Occupy vs tycoons may be up next

Confronting the tycoons and their monopolies would revive and sustain Occupy, and introduce an indefinite discount into Hong Kong stocks

Until they become conscious, they will never rebel, and until after they have rebelled, they cannot become conscious." For the young people who supported Occupy, George Orwell did more than inspire Mac commercials. He understood how political movements were formed and suppressed. To Hong Kong youth, they have made and witnessed extraordinarily vivid history. And now that people have been politically awakened, investors need to understand how Hong Kong Occupy will affect them.

The current confusion over who leads Occupy is a sign that the movement needs to evolve into an institution that isn't a political party. Occupy is stronger and more flexible as an effectively organised movement. Parties are loyal to their own power regardless of policy agenda. Movements are loyal to their own policy agenda regardless of which party champions it.
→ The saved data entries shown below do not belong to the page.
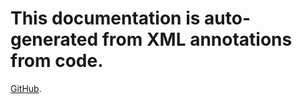 # This documentation is auto-generated from XML annotations from code.
[GitHub](https://github.com/UdpToolkit/UdpToolkit/tree/develop).
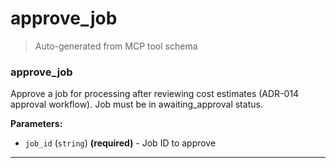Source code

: # approve_job

> Auto-generated from MCP tool schema

### approve_job

Approve a job for processing after reviewing cost estimates (ADR-014 approval workflow). Job must be in awaiting_approval status.

**Parameters:**

- `job_id` (`string`) **(required)** - Job ID to approve

---
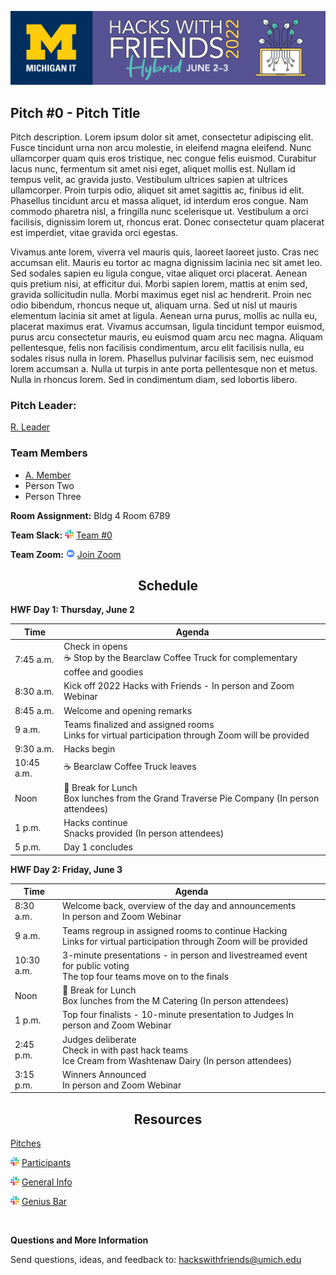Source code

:[![Banner](assets/HacksWFriends2022-WebBanner1920x450.png)](https://it.umich.edu/community/hacks-with-friends/2022)

<h2>Pitch #0 - Pitch Title</h2>

  Pitch description. Lorem ipsum dolor sit amet, consectetur adipiscing elit. Fusce tincidunt urna non arcu molestie, in eleifend magna eleifend. Nunc ullamcorper quam quis eros tristique, nec congue felis euismod. Curabitur lacus nunc, fermentum sit amet nisi eget, aliquet mollis est. Nullam id tempus velit, ac gravida justo. Vestibulum ultrices sapien at ultrices ullamcorper. Proin turpis odio, aliquet sit amet sagittis ac, finibus id elit. Phasellus tincidunt arcu et massa aliquet, id interdum eros congue. Nam commodo pharetra nisl, a fringilla nunc scelerisque ut. Vestibulum a orci facilisis, dignissim lorem ut, rhoncus erat. Donec consectetur quam placerat est imperdiet, vitae gravida orci egestas.



Vivamus ante lorem, viverra vel mauris quis, laoreet laoreet justo. Cras nec accumsan elit. Mauris eu tortor ac magna dignissim lacinia nec sit amet leo. Sed sodales sapien eu ligula congue, vitae aliquet orci placerat. Aenean quis pretium nisi, at efficitur dui. Morbi sapien lorem, mattis at enim sed, gravida sollicitudin nulla. Morbi maximus eget nisl ac hendrerit. Proin nec odio bibendum, rhoncus neque ut, aliquam urna. Sed ut nisl ut mauris elementum lacinia sit amet at ligula. Aenean urna purus, mollis ac nulla eu, placerat maximus erat. Vivamus accumsan, ligula tincidunt tempor euismod, purus arcu consectetur mauris, eu euismod quam arcu nec magna. Aliquam pellentesque, felis non facilisis condimentum, arcu elit facilisis nulla, eu sodales risus nulla in lorem. Phasellus pulvinar facilisis sem, nec euismod lorem accumsan a. Nulla ut turpis in ante porta pellentesque non et metus. Nulla in rhoncus lorem. Sed in condimentum diam, sed lobortis libero.

<h3>Pitch Leader:</h3>

[R. Leader](mailto:noreply@umich.edu)

<h3>Team Members</h3>

- [A. Member](mailto:noreply@umich.edu)
- Person Two
- Person Three


**Room Assignment:** Bldg 4 Room 6789

**Team Slack:** <img src="assets/slack.png" width=14> [Team #0](https://um-its-mi-it.slack.com/archives/REPLACEME)

**Team Zoom:** <img src="assets/zoom.png" width=14> [Join Zoom](https://umich.zoom.us/REPLACEME)

<h2 align="center">Schedule</h2>

**HWF Day 1: Thursday, June 2**

|Time|Agenda|
|---|---|
|7:45 a.m.|Check in opens</br>:coffee: Stop by the Bearclaw Coffee Truck for complementary coffee and goodies|
|8:30 a.m.|Kick off 2022 Hacks with Friends - In person and Zoom Webinar|
|8:45 a.m.|Welcome and opening remarks|
|9 a.m.|Teams finalized and assigned rooms</br>Links for virtual participation through Zoom will be provided|
|9:30 a.m.|Hacks begin|
|10:45 a.m.|:coffee: Bearclaw Coffee Truck leaves|
|Noon|:fork_and_knife: Break for Lunch</br>Box lunches from the Grand Traverse Pie Company (In person attendees)|
|1 p.m.|Hacks continue</br>Snacks provided (In person attendees)|
|5 p.m.|Day 1 concludes|

**HWF Day 2: Friday, June 3**

|Time|Agenda|
|---|---|
|8:30 a.m.|Welcome back, overview of the day and announcements</br>In person and Zoom Webinar|
|9 a.m.|Teams regroup in assigned rooms to continue Hacking</br>Links for virtual participation through Zoom will be provided|
|10:30 a.m.|3-minute presentations - in person and livestreamed event for public voting</br>The top four teams move on to the finals|
|Noon|:fork_and_knife: Break for Lunch</br>Box lunches from the M Catering (In person attendees)|
|1 p.m.|Top four finalists - 10-minute presentation to Judges In person and Zoom Webinar|
|2:45 p.m.|Judges deliberate</br>Check in with past hack teams</br>Ice Cream from Washtenaw Dairy (In person attendees)|
|3:15 p.m.|Winners Announced</br>In person and Zoom Webinar|

<h2 align="center">Resources</h2>

[Pitches](https://it.umich.edu/community/hacks-with-friends/2022/submitted-pitches)

<img src="assets/slack.png" width=14> [Participants](https://um-its-mi-it.slack.com/archives/C037ACCMW9H)

<img src="assets/slack.png" width=14> [General Info](https://um-its-mi-it.slack.com/archives/C03DN2X79GD)

<img src="assets/slack.png" width=14> [Genius Bar](https://um-its-mi-it.slack.com/archives/C03DR004YP5)



</br>

**Questions and More Information**

Send questions, ideas, and feedback to: hackswithfriends@umich.edu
Although power corrupts, what is equally true, but rarely observed, is that power always reveals. As a movement achieves more power, events reveal whether or not it will become an institution or merely be remembered as a peaceful protest.

A movement only lasts as long as its cause exists. Although democracy in Hong Kong is a difficult and uncertain cause, the more immediate and achievable ones encompass quality of living issues. And at the heart of that problem are the very rich in Hong Kong, whose cartels control our properties, utilities, and groceries. By directing their energies to these more tangible issues, Occupy threatens to become the champion of the average man, woman and child.

The risk for Occupy is that when it transforms itself from a movement and into an institution, it spawns a number of people whose well-being, financially or psychologically, is dependent on the survival of the organisation, rather than its success. So it needs a tangible and immediate adversary to sustain the cause. And nothing represents economic oppression in Hong Kong like our tycoons.

Hong Kong's worst scenario is if Occupy shifts its attention and directs its protests towards the tycoons and their businesses. It would defuse the opposition levelled against Beijing and the Hong Kong governments. Confronting Hong Kong's tycoons and their monopolistic dominance of the economy would revive and sustain Occupy.

This will introduce an indefinite discount and risk factor into Hong Kong stocks. Permanent, political and civil strife may not debilitate, but they are enough to threaten Hong Kong's position as a financial centre.

Analysts who are examining which stocks could be hit the worst usually turn their attention to landlords of luxury shopping malls in Central, Causeway Bay and Admiralty. However, investors should pay attention to companies which are ill prepared to handle a public relations crisis and public protest because they are engaged in contentious activities. They could suffer the most if Occupy protests for social justice.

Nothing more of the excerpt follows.